• [Exercise description]: Copy each line of the listing that includes "editing".
--- Extracted information ---
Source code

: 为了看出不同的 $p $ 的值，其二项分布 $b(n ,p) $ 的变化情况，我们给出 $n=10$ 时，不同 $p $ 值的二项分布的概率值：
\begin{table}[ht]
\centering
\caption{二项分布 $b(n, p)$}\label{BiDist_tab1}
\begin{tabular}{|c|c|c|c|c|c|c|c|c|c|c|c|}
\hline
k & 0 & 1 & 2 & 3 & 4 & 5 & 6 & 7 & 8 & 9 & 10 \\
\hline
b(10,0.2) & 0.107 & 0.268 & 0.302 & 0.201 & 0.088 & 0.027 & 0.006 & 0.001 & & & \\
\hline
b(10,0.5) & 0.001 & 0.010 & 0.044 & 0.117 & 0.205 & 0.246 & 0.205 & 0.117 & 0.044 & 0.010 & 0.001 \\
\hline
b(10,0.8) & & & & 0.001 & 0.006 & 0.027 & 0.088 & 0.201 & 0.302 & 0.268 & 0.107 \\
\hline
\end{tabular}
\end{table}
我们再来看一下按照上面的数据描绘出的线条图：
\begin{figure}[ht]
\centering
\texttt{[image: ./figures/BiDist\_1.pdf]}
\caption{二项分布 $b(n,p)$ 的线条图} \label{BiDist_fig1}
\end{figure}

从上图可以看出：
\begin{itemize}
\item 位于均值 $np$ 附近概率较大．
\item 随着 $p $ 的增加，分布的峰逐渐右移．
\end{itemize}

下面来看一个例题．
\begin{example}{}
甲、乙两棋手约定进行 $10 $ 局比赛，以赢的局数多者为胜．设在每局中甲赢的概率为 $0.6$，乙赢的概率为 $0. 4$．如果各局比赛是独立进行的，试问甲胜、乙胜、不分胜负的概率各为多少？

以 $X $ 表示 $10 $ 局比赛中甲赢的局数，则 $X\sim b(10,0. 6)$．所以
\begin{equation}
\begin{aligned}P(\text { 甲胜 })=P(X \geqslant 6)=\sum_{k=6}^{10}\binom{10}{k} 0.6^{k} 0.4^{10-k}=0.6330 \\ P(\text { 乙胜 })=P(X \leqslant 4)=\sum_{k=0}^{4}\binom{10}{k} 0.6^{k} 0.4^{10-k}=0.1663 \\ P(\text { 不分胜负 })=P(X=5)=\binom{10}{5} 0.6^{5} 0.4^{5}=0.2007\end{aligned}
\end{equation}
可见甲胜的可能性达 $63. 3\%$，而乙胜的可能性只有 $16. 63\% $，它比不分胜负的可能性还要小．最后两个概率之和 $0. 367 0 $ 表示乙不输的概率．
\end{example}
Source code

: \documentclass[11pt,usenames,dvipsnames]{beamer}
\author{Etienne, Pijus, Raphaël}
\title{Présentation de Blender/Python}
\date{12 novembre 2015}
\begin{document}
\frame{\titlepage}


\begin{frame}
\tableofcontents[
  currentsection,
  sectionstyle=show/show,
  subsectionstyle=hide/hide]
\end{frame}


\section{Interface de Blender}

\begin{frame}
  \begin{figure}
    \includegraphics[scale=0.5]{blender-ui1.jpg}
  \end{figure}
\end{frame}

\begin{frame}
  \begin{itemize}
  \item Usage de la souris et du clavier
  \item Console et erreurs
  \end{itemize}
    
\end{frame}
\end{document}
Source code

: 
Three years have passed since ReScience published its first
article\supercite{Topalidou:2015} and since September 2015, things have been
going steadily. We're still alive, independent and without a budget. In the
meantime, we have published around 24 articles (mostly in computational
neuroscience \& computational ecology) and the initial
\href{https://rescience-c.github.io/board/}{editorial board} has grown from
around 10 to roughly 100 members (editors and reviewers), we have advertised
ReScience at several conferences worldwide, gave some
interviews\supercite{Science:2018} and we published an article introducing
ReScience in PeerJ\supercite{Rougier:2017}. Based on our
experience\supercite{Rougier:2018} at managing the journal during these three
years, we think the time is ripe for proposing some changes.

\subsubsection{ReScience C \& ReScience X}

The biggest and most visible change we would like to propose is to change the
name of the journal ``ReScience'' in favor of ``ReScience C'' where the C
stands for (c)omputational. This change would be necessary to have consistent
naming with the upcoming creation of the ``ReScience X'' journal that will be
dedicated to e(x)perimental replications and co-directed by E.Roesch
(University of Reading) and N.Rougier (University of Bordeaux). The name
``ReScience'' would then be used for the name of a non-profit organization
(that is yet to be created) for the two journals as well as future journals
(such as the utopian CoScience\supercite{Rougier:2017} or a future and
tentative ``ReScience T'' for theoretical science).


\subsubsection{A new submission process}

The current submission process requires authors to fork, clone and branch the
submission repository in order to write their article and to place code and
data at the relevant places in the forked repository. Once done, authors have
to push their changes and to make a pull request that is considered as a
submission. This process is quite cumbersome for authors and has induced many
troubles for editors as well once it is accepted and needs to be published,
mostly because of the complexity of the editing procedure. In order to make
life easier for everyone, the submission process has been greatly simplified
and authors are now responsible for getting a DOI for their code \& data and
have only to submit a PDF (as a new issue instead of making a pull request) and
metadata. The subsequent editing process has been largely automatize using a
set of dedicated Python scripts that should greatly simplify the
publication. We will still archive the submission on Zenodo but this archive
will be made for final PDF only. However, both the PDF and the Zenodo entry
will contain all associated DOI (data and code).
---
• [Solution to this problem]:
mostly because of the complexity of the editing procedure. In order to make
metadata. The subsequent editing process has been largely automatize using a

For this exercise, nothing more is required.